Hernandez's lawyer, Bertha Maria Deleon, triumphantly announced the verdict on Twitter: "Acquitted! Yes we could."
Her legal team had won a re-trial after appealing the 2017 verdict on the grounds that it had failed to take into account key forensic evidence that indicated that the baby had choked in the womb.
Hernandez gave birth in April 2016 in the bathroom of her home in the central Cuscatlan region. She was 18 years old and eight months pregnant.
She said her son was stillborn but a court in the city of Cojutepeque convicted her of murder after prosecutors said she was culpable of not having sought prenatal care.
Hernandez said she had not known she was pregnant and gave birth on the toilet after feeling abdominal pains.
Hernandez became pregnant as a result of a rape which she did not report out of fear because her family had been threatened.
A report by the Inter-American Commission on Human Rights in January urged El Salvador to revise the cases of women sent to prison for having abortions.
El Salvador should "carefully review the convictions" of each of the women, the report concluded.
In March, three women serving 30-year sentences for aggravated homicide after losing their babies by miscarriage were released from prison.

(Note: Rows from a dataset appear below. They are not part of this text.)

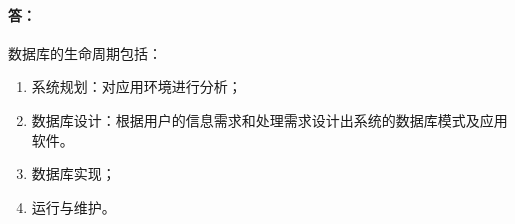 \paragraph{答：}
数据库的生命周期包括：
\begin{enumerate}
	\item 系统规划：对应用环境进行分析；
	\item 数据库设计：根据用户的信息需求和处理需求设计出系统的数据库模式及应用软件。
	\item 数据库实现；
	\item 运行与维护。
\end{enumerate}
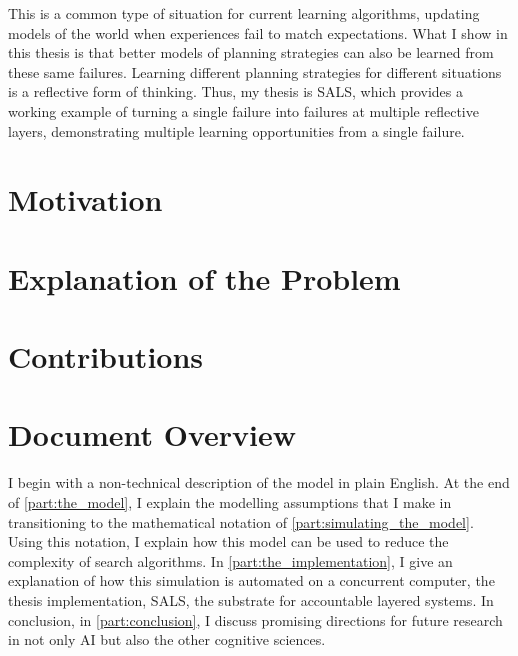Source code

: This is a common type of situation for current learning algorithms,
updating models of the world when experiences fail to match
expectations.  What I show in this thesis is that better models of
planning strategies can also be learned from these same failures.
Learning different planning strategies for different situations is a
reflective form of thinking.  Thus, my thesis is SALS, which provides
a working example of turning a single failure into failures at
multiple reflective layers, demonstrating multiple learning
opportunities from a single failure.

\section{Motivation}

\section{Explanation of the Problem}

\section{Contributions}

\section{Document Overview}

I begin with a non-technical description of the model in plain
English.  At the end of {\mbox{\autoref{part:the_model}}}, I explain
the modelling assumptions that I make in transitioning to the
mathematical notation of {\mbox{\autoref{part:simulating_the_model}}}.
Using this notation, I explain how this model can be used to reduce
the complexity of search algorithms.  In
{\mbox{\autoref{part:the_implementation}}}, I give an explanation of
how this simulation is automated on a concurrent computer, the thesis
implementation, SALS, the substrate for accountable layered systems.
In conclusion, in {\mbox{\autoref{part:conclusion}}}, I discuss
promising directions for future research in not only AI but also the
other cognitive sciences.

But around 20 women remain locked up in similar cases, serving long sentences.
Many women who suffered miscarriages or complications in pregnancy ended up being found guilty of voluntary abortions, the Inter-American rights commission said.
El Salvador's law against abortions provided for prison sentences of between two and eight years, but courts often found the women guilty of the more serious crime of aggravated homicide, which carries punishment of up to 50 years behind bars.